**WHAT IS NEEDED:** What is needed is a verbatim copy of all the records.
==============================
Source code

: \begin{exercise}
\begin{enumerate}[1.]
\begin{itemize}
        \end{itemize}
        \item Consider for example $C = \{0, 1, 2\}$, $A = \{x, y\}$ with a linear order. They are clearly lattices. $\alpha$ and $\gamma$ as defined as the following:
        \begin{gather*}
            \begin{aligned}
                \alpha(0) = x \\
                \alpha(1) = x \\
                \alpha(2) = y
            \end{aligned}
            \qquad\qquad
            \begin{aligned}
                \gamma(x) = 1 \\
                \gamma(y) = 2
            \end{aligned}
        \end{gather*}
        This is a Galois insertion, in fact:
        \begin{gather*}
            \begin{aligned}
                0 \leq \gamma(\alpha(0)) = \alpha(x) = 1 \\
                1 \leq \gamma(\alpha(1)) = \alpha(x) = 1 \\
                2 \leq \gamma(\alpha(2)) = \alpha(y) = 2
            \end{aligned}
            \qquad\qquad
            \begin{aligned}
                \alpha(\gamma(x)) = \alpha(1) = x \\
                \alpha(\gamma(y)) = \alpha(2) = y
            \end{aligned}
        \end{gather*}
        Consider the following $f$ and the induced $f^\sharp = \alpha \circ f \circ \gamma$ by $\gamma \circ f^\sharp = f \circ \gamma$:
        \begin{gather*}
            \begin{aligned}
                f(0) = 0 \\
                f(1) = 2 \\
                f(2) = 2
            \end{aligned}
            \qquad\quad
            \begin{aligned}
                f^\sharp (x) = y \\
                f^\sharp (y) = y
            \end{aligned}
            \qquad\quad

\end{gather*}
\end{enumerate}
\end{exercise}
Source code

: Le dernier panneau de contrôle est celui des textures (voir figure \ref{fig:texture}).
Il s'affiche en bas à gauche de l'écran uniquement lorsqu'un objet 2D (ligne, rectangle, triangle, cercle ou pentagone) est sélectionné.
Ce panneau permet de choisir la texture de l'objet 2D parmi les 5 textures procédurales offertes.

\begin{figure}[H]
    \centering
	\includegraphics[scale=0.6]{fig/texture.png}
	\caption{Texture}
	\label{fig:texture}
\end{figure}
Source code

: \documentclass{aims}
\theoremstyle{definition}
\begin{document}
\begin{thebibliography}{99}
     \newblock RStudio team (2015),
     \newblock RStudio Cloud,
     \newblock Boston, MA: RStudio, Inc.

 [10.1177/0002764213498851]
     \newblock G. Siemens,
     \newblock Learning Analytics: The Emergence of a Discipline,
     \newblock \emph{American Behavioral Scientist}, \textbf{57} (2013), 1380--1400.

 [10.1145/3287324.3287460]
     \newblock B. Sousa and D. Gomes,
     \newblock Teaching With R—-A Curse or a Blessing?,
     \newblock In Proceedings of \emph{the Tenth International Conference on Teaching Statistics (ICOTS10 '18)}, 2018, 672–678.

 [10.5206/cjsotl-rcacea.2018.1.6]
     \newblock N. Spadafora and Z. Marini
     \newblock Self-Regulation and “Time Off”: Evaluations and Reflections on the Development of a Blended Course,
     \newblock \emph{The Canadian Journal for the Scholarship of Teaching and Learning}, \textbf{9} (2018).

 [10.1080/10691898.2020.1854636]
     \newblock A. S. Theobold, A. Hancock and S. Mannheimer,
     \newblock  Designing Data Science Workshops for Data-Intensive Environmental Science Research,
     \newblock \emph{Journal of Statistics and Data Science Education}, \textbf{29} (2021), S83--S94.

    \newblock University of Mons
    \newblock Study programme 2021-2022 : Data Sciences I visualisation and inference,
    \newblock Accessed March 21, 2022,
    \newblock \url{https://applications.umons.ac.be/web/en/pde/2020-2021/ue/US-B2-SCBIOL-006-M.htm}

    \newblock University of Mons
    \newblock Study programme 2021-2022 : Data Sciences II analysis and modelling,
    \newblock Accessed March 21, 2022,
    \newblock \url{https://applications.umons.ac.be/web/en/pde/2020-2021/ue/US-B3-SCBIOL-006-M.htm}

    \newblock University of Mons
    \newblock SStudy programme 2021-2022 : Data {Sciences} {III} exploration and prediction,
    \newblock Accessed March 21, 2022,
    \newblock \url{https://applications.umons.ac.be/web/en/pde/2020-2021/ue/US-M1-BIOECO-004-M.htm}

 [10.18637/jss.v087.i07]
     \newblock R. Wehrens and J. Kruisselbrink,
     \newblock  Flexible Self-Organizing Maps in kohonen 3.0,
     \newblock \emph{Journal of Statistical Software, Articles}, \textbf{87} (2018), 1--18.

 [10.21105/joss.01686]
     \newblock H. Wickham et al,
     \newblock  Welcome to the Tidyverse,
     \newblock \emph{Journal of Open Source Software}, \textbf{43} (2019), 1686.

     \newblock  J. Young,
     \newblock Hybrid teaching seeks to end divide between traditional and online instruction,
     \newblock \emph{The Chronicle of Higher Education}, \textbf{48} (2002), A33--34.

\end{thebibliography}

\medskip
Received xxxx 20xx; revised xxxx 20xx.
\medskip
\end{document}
==============================
**RESPONSE BELOW:**
Source code

: \begin{exercise}
\begin{enumerate}[1.]
\begin{itemize}
        \end{itemize}
        \item Consider for example $C = \{0, 1, 2\}$, $A = \{x, y\}$ with a linear order. They are clearly lattices. $\alpha$ and $\gamma$ as defined as the following:
        \begin{gather*}
            \begin{aligned}
                \alpha(0) = x \\
                \alpha(1) = x \\
                \alpha(2) = y
            \end{aligned}
            \qquad\qquad
            \begin{aligned}
                \gamma(x) = 1 \\
                \gamma(y) = 2
            \end{aligned}
        \end{gather*}
        This is a Galois insertion, in fact:
        \begin{gather*}
            \begin{aligned}
                0 \leq \gamma(\alpha(0)) = \alpha(x) = 1 \\
                1 \leq \gamma(\alpha(1)) = \alpha(x) = 1 \\
                2 \leq \gamma(\alpha(2)) = \alpha(y) = 2
            \end{aligned}
            \qquad\qquad
            \begin{aligned}
                \alpha(\gamma(x)) = \alpha(1) = x \\
                \alpha(\gamma(y)) = \alpha(2) = y
            \end{aligned}
        \end{gather*}
        Consider the following $f$ and the induced $f^\sharp = \alpha \circ f \circ \gamma$ by $\gamma \circ f^\sharp = f \circ \gamma$:
        \begin{gather*}
            \begin{aligned}
                f(0) = 0 \\
                f(1) = 2 \\
                f(2) = 2
            \end{aligned}
            \qquad\quad
            \begin{aligned}
                f^\sharp (x) = y \\
                f^\sharp (y) = y
            \end{aligned}
            \qquad\quad

\end{gather*}
\end{enumerate}
\end{exercise}
Source code

: Le dernier panneau de contrôle est celui des textures (voir figure \ref{fig:texture}).
Il s'affiche en bas à gauche de l'écran uniquement lorsqu'un objet 2D (ligne, rectangle, triangle, cercle ou pentagone) est sélectionné.
Ce panneau permet de choisir la texture de l'objet 2D parmi les 5 textures procédurales offertes.

\begin{figure}[H]
    \centering
	\includegraphics[scale=0.6]{fig/texture.png}
	\caption{Texture}
	\label{fig:texture}
\end{figure}
Source code

: \documentclass{aims}
\theoremstyle{definition}
\begin{document}
\begin{thebibliography}{99}
     \newblock RStudio team (2015),
     \newblock RStudio Cloud,
     \newblock Boston, MA: RStudio, Inc.

 [10.1177/0002764213498851]
     \newblock G. Siemens,
     \newblock Learning Analytics: The Emergence of a Discipline,
     \newblock \emph{American Behavioral Scientist}, \textbf{57} (2013), 1380--1400.

 [10.1145/3287324.3287460]
     \newblock B. Sousa and D. Gomes,
     \newblock Teaching With R—-A Curse or a Blessing?,
     \newblock In Proceedings of \emph{the Tenth International Conference on Teaching Statistics (ICOTS10 '18)}, 2018, 672–678.

 [10.5206/cjsotl-rcacea.2018.1.6]
     \newblock N. Spadafora and Z. Marini
     \newblock Self-Regulation and “Time Off”: Evaluations and Reflections on the Development of a Blended Course,
     \newblock \emph{The Canadian Journal for the Scholarship of Teaching and Learning}, \textbf{9} (2018).

 [10.1080/10691898.2020.1854636]
     \newblock A. S. Theobold, A. Hancock and S. Mannheimer,
     \newblock  Designing Data Science Workshops for Data-Intensive Environmental Science Research,
     \newblock \emph{Journal of Statistics and Data Science Education}, \textbf{29} (2021), S83--S94.

    \newblock University of Mons
    \newblock Study programme 2021-2022 : Data Sciences I visualisation and inference,
    \newblock Accessed March 21, 2022,
    \newblock \url{https://applications.umons.ac.be/web/en/pde/2020-2021/ue/US-B2-SCBIOL-006-M.htm}

    \newblock University of Mons
    \newblock Study programme 2021-2022 : Data Sciences II analysis and modelling,
    \newblock Accessed March 21, 2022,
    \newblock \url{https://applications.umons.ac.be/web/en/pde/2020-2021/ue/US-B3-SCBIOL-006-M.htm}

    \newblock University of Mons
    \newblock SStudy programme 2021-2022 : Data {Sciences} {III} exploration and prediction,
    \newblock Accessed March 21, 2022,
    \newblock \url{https://applications.umons.ac.be/web/en/pde/2020-2021/ue/US-M1-BIOECO-004-M.htm}

 [10.18637/jss.v087.i07]
     \newblock R. Wehrens and J. Kruisselbrink,
     \newblock  Flexible Self-Organizing Maps in kohonen 3.0,
     \newblock \emph{Journal of Statistical Software, Articles}, \textbf{87} (2018), 1--18.

 [10.21105/joss.01686]
     \newblock H. Wickham et al,
     \newblock  Welcome to the Tidyverse,
     \newblock \emph{Journal of Open Source Software}, \textbf{43} (2019), 1686.

     \newblock  J. Young,
     \newblock Hybrid teaching seeks to end divide between traditional and online instruction,
     \newblock \emph{The Chronicle of Higher Education}, \textbf{48} (2002), A33--34.

\end{thebibliography}

\medskip
Received xxxx 20xx; revised xxxx 20xx.
\medskip
\end{document}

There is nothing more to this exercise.